▶ **Problem requirements**
Scan the lines below and report each one containing "than" by copying it.

--- START ---

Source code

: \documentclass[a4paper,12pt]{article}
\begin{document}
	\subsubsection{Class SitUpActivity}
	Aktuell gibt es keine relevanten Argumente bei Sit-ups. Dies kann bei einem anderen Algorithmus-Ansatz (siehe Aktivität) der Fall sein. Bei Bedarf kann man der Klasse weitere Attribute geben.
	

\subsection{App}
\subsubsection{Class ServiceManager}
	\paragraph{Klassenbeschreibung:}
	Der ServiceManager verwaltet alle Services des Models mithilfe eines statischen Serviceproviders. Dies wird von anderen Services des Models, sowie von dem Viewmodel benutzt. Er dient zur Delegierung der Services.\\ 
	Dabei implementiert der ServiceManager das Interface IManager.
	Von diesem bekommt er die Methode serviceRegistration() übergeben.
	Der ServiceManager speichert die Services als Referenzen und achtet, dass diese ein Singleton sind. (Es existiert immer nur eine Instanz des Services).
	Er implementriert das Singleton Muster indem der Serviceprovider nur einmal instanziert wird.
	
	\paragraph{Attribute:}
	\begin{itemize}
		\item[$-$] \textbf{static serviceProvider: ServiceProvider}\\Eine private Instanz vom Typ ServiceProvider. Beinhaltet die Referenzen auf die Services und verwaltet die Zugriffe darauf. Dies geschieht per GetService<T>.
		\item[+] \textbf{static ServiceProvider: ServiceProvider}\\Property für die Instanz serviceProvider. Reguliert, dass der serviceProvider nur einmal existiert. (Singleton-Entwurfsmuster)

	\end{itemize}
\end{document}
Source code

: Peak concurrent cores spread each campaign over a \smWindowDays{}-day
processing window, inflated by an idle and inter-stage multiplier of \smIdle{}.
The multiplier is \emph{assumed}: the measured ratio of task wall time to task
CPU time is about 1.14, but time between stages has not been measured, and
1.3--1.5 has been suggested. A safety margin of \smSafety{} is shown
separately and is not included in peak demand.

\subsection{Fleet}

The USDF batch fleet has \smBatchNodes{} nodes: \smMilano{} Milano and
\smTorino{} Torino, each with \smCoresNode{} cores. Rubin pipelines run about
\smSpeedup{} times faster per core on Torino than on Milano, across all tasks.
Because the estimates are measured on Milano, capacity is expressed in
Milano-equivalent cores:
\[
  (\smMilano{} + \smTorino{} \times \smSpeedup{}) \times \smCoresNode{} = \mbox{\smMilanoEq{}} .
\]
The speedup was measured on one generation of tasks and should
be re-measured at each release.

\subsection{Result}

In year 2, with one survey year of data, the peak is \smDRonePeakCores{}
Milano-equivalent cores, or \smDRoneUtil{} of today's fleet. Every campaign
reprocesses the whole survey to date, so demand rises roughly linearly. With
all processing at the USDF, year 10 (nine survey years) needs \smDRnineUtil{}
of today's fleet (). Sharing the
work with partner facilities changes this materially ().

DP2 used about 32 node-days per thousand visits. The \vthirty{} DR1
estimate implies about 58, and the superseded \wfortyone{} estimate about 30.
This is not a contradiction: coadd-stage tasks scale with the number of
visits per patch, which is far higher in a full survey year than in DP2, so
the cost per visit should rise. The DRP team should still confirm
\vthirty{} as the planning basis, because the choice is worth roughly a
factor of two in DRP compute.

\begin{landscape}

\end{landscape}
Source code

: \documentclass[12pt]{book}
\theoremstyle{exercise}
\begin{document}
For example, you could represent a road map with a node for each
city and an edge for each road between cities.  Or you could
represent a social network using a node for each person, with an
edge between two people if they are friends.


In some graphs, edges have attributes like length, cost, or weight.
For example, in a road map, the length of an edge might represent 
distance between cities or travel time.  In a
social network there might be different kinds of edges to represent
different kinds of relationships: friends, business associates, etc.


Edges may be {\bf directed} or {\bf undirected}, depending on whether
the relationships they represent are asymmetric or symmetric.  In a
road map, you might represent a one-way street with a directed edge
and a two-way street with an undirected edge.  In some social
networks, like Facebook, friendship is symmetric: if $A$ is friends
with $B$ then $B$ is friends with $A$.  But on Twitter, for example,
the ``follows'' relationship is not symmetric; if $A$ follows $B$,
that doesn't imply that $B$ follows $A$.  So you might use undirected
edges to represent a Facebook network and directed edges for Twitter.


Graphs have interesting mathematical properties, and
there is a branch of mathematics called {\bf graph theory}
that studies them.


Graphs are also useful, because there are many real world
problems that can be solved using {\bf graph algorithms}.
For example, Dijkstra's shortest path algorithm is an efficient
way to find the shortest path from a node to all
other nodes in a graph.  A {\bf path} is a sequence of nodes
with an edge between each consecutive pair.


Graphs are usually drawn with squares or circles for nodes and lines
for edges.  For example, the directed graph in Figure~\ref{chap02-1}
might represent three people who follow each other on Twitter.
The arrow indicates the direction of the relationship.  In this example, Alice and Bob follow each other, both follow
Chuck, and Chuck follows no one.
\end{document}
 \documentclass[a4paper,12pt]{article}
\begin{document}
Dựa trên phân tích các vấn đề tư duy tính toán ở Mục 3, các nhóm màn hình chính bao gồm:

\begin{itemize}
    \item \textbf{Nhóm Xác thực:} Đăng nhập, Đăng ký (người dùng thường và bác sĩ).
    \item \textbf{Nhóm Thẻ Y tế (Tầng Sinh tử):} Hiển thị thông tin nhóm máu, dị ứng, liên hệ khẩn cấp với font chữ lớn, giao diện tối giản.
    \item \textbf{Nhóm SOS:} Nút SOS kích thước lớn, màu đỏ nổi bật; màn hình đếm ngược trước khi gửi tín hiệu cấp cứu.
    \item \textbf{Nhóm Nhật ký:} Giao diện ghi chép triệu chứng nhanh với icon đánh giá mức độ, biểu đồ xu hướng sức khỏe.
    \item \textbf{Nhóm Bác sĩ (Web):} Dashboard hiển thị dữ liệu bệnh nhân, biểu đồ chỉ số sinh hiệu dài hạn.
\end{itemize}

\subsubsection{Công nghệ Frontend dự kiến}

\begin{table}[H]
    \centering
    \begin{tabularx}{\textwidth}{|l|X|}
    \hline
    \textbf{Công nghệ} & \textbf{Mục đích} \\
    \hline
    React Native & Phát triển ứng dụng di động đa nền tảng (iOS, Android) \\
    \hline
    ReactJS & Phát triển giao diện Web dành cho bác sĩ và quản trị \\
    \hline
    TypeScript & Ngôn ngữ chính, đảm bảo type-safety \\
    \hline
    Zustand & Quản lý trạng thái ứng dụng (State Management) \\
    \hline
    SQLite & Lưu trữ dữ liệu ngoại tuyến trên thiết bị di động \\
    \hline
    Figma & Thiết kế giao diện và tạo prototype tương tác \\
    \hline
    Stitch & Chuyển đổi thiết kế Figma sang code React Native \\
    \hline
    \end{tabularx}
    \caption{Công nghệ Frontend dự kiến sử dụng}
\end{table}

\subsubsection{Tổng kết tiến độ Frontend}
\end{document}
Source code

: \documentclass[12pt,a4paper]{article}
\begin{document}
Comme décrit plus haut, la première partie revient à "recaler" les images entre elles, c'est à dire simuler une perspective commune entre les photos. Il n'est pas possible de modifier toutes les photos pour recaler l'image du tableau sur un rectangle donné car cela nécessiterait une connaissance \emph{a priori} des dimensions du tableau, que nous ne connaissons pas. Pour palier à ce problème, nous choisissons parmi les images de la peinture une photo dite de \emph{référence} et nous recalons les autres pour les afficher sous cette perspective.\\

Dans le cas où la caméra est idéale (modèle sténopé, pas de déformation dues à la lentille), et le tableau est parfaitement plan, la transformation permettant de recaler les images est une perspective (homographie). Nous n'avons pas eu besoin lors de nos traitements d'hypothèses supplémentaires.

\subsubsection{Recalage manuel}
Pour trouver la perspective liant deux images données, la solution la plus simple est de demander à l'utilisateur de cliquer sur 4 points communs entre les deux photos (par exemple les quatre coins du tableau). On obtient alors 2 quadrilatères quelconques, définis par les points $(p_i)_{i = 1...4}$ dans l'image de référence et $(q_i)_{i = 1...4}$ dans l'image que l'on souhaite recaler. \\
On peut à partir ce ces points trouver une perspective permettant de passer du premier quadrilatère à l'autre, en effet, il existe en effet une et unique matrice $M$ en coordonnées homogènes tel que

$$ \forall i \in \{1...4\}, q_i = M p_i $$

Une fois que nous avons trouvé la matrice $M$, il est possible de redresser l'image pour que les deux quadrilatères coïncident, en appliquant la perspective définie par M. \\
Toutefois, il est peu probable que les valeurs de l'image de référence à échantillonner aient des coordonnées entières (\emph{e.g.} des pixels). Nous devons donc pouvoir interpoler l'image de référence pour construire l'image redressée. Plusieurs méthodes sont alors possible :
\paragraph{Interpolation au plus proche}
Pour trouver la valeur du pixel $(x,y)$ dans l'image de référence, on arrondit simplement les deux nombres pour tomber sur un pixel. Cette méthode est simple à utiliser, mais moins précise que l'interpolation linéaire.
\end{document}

--- END ---

▶ **Solved problem**
\smSpeedup{} times faster per core on Torino than on Milano, across all tasks.
visits per patch, which is far higher in a full survey year than in DP2, so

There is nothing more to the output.